TASK GOAL.
Return each line of the entries that mentions the word "styling".

══════════════════════════════

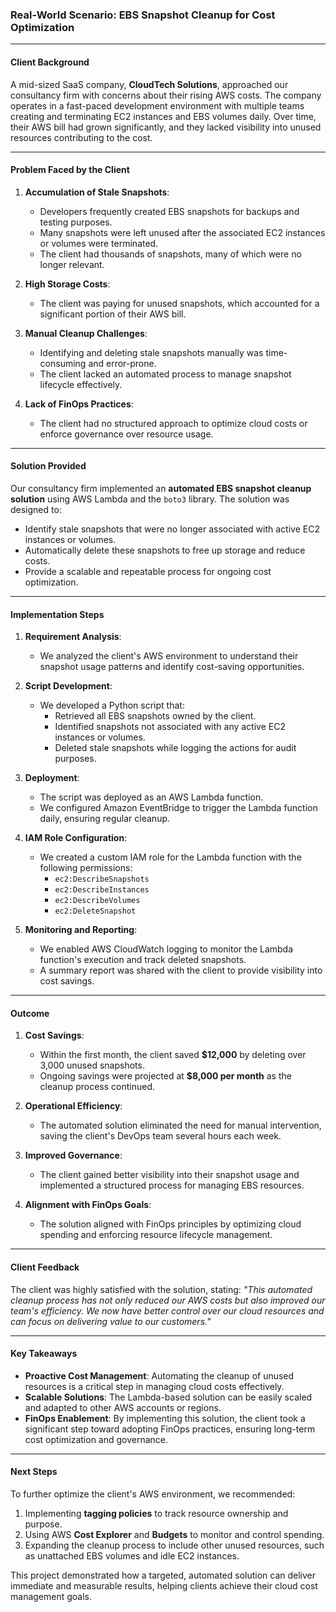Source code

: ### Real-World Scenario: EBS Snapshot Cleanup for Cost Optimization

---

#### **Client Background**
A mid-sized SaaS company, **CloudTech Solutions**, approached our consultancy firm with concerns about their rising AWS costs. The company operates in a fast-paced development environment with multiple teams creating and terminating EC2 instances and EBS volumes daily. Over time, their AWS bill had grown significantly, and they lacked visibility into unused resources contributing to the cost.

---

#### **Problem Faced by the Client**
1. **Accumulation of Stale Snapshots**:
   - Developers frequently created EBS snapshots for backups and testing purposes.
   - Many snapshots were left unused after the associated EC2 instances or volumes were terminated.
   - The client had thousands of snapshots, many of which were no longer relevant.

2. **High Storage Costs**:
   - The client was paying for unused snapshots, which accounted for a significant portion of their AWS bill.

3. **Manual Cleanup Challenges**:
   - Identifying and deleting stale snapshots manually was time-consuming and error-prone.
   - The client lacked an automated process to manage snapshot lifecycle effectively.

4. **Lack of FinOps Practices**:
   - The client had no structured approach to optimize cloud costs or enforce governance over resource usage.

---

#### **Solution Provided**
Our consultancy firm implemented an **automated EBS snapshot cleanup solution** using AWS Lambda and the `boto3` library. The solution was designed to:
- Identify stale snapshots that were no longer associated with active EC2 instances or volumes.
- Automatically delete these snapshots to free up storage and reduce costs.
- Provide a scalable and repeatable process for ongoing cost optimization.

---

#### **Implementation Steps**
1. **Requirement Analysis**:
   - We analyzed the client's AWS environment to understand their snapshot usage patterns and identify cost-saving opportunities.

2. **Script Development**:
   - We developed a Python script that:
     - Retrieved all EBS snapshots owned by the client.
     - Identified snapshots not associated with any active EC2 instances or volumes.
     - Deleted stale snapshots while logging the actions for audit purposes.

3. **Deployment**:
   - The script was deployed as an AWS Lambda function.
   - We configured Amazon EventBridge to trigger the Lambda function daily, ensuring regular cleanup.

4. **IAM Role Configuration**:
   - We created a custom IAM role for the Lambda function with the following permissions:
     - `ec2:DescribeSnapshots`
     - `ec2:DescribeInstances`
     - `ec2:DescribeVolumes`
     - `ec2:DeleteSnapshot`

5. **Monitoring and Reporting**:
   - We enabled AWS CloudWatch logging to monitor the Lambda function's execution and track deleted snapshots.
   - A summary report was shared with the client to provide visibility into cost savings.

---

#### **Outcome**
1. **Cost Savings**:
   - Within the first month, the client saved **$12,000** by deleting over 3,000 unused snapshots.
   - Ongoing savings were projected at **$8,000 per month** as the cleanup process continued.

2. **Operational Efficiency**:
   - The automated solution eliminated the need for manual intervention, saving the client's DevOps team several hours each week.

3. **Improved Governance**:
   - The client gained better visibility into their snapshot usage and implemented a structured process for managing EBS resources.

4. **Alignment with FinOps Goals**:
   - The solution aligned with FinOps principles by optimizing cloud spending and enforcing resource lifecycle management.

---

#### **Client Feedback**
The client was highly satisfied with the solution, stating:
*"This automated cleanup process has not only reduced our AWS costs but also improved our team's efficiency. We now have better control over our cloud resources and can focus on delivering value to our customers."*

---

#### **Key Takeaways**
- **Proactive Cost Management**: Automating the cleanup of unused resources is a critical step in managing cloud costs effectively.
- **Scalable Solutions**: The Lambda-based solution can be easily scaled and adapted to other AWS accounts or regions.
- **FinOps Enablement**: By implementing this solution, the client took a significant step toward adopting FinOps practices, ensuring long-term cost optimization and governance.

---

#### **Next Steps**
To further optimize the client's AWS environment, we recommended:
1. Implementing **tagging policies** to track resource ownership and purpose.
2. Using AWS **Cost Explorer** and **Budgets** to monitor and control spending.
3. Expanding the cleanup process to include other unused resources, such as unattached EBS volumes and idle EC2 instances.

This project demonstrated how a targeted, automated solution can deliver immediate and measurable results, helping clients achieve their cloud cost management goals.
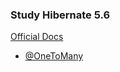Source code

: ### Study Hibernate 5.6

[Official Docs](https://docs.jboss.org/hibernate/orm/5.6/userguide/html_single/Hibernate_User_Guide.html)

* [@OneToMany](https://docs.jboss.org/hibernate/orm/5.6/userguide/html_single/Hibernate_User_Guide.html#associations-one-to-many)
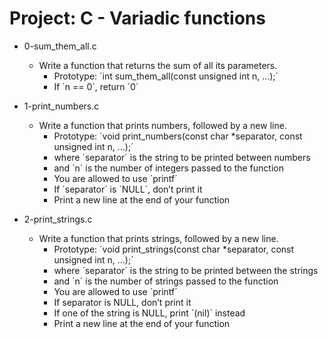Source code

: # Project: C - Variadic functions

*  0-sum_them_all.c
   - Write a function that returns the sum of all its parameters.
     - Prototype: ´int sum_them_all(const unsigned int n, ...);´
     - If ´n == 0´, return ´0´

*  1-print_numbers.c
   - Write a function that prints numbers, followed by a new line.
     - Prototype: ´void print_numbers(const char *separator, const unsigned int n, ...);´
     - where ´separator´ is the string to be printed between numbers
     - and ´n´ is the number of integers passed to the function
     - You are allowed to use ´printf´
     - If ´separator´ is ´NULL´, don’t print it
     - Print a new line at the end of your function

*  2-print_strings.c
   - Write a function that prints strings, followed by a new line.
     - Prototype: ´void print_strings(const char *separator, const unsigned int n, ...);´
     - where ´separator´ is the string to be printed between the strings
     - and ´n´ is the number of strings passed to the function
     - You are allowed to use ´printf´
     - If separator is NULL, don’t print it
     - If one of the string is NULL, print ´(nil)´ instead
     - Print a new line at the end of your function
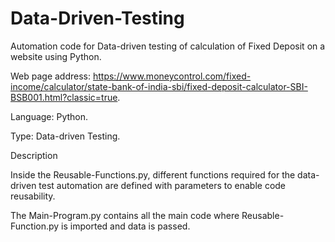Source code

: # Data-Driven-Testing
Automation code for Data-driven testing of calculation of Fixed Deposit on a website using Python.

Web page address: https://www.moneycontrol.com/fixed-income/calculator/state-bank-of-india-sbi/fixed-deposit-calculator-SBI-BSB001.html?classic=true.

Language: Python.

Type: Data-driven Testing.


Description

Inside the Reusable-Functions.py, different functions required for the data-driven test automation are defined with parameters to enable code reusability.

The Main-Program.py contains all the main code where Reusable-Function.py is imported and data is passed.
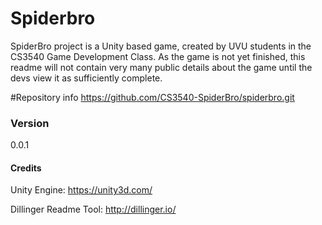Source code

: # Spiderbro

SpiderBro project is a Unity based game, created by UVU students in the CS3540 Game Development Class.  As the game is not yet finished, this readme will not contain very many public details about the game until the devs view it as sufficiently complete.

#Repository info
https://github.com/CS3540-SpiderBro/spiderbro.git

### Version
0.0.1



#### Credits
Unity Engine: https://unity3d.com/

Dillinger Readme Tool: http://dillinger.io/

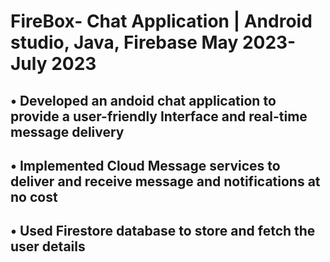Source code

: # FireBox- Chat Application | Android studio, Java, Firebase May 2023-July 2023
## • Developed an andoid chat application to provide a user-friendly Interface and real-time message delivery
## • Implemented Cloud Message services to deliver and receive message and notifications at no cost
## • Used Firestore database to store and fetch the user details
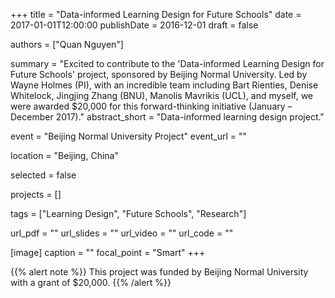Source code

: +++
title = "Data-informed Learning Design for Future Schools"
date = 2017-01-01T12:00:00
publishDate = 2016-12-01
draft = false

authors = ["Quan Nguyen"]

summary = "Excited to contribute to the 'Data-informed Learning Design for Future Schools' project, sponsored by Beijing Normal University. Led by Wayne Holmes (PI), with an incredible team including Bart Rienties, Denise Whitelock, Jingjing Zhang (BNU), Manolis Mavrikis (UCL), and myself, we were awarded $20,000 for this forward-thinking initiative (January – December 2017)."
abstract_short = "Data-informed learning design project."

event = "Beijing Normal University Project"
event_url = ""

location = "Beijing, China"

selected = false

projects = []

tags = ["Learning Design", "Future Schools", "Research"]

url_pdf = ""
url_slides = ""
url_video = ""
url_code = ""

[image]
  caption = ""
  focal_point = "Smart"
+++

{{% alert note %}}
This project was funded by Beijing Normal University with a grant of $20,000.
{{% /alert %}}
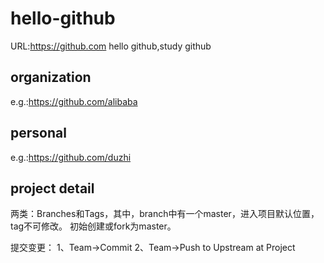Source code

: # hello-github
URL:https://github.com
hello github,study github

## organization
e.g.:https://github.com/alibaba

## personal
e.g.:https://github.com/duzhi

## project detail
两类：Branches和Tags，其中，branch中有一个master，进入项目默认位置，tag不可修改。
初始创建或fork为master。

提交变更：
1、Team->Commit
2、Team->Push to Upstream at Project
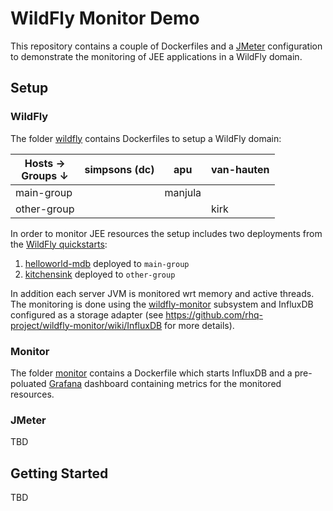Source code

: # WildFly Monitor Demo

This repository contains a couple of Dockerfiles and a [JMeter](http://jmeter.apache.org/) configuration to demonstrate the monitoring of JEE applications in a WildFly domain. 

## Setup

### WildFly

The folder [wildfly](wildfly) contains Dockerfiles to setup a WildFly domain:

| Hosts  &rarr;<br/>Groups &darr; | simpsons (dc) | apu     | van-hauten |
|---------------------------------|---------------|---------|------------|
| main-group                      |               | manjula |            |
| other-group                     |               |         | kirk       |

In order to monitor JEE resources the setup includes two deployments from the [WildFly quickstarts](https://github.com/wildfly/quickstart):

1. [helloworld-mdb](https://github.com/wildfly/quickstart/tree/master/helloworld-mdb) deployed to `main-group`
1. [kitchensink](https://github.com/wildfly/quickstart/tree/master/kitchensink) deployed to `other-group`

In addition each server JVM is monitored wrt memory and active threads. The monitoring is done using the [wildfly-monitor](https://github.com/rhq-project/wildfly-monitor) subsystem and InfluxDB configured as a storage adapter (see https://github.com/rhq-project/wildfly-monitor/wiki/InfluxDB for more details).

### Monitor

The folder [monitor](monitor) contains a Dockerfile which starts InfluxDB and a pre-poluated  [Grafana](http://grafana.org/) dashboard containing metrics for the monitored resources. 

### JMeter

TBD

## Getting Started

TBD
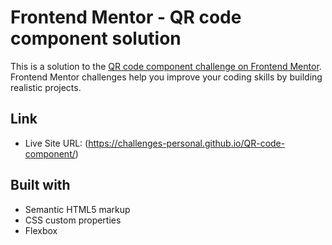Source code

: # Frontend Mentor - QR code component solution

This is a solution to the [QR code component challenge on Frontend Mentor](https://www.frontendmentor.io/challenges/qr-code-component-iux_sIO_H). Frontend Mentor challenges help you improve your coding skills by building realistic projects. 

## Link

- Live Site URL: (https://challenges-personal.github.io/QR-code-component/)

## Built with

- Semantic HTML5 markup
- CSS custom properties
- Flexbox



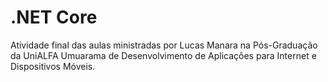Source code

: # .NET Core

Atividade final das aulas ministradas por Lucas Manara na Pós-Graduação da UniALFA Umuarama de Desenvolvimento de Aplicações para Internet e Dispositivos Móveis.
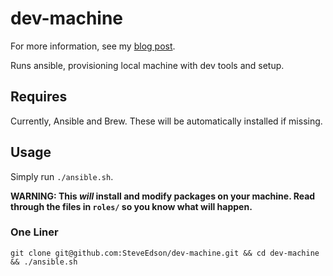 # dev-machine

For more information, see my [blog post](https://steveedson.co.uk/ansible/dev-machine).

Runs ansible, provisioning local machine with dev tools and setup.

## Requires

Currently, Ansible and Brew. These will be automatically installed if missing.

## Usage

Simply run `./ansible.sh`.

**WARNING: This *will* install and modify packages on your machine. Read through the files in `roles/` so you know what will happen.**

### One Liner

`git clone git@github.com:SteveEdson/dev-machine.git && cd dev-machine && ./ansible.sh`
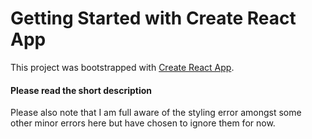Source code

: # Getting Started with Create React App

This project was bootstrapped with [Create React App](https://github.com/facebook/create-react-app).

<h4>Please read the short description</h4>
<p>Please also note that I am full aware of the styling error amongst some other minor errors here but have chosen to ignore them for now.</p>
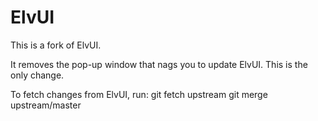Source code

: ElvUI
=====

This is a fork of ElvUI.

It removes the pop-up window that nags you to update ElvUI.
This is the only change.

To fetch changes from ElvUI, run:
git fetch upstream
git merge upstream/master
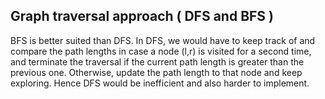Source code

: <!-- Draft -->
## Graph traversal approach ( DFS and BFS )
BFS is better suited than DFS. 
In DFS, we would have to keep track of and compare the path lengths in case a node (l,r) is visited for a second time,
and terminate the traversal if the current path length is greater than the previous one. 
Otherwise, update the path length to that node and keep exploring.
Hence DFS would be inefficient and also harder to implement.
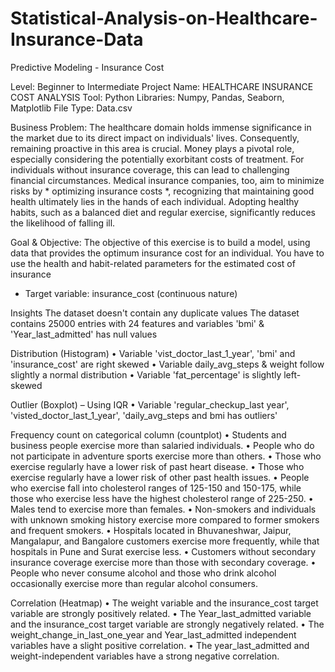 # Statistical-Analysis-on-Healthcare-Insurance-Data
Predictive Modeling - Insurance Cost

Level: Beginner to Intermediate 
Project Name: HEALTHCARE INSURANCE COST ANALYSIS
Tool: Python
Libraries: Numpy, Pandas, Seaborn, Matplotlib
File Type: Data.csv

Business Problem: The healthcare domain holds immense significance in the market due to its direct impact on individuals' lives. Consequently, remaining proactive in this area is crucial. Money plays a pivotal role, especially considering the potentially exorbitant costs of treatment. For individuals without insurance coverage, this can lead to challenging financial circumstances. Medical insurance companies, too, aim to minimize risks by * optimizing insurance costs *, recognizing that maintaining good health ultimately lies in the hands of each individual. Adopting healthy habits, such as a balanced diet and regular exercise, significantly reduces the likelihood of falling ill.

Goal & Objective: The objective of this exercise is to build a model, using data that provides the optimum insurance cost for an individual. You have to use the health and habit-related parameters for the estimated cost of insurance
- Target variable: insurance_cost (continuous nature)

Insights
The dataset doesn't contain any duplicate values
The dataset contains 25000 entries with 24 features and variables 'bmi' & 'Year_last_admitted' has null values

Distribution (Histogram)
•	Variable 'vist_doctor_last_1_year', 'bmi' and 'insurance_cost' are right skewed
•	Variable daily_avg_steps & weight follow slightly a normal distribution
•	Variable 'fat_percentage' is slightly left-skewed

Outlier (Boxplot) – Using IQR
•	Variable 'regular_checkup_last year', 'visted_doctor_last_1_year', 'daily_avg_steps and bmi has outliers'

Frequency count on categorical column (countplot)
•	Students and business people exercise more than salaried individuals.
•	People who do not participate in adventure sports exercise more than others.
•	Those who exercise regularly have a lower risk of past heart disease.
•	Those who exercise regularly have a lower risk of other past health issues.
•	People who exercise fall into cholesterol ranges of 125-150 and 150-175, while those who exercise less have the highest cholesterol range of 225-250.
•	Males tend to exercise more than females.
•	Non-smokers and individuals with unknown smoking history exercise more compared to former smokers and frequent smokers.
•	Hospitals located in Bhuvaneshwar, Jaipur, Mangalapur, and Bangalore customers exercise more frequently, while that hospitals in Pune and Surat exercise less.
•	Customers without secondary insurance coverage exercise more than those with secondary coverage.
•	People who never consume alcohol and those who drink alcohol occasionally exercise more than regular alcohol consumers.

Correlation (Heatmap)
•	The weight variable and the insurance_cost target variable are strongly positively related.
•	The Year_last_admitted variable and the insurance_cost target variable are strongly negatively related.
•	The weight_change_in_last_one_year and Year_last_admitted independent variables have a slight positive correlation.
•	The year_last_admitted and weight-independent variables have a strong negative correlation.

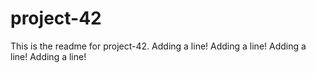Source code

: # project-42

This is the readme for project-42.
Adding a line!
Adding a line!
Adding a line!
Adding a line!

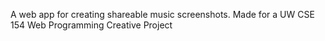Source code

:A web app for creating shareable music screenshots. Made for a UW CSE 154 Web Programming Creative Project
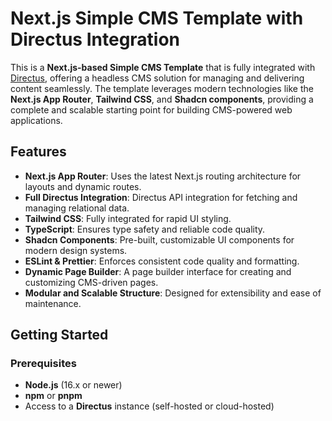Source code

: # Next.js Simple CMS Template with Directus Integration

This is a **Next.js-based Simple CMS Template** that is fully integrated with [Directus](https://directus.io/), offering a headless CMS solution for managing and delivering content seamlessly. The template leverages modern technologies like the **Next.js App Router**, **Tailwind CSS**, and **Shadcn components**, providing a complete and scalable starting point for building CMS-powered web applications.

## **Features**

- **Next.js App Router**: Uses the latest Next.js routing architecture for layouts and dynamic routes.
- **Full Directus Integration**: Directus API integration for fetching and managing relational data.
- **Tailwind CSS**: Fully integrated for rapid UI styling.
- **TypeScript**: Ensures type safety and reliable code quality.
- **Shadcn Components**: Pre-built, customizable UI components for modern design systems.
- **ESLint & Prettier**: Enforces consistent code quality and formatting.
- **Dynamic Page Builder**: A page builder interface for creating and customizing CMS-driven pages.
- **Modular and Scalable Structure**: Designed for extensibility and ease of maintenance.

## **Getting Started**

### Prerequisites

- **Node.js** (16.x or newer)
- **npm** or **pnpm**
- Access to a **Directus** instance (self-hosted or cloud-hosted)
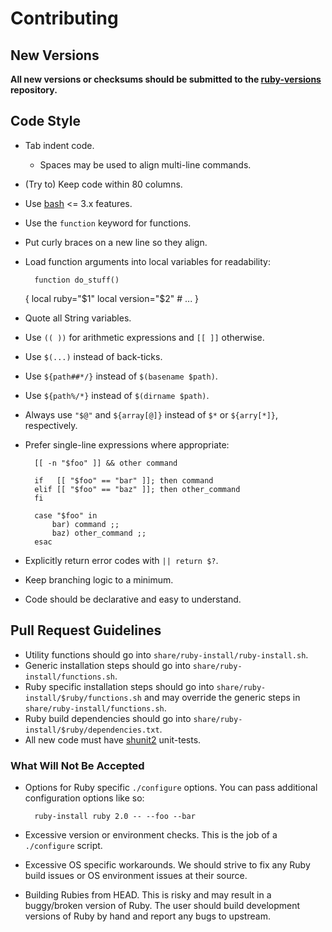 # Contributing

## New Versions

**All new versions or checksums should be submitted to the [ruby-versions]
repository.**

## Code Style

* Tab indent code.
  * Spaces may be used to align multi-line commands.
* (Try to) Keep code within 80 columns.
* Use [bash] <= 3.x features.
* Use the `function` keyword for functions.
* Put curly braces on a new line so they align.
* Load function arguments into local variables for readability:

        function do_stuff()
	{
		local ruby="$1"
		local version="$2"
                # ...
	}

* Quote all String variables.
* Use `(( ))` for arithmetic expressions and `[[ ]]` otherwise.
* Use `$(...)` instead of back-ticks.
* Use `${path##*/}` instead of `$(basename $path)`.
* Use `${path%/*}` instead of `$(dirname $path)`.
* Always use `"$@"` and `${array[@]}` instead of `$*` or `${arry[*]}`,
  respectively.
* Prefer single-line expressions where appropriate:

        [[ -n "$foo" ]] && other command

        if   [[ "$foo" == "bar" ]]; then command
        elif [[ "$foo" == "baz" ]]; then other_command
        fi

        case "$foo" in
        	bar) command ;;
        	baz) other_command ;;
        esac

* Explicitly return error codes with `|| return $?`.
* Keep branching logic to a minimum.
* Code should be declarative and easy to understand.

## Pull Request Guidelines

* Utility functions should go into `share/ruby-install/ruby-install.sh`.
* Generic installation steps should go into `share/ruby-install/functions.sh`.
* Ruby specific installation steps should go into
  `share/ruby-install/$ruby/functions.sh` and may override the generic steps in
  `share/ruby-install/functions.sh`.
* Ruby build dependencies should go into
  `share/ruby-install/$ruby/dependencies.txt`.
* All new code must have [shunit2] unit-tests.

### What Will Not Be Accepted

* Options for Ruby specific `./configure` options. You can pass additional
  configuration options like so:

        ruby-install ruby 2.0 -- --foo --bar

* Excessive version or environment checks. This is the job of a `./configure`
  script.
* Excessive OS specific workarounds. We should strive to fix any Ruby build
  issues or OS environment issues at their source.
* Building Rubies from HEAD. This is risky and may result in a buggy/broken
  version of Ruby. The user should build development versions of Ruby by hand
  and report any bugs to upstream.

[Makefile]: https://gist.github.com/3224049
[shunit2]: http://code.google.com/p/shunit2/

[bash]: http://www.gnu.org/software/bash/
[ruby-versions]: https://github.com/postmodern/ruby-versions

══════════════════════════════

TASK RESULT.
<p>Please also note that I am full aware of the styling error amongst some other minor errors here but have chosen to ignore them for now.</p>
- **Tailwind CSS**: Fully integrated for rapid UI styling.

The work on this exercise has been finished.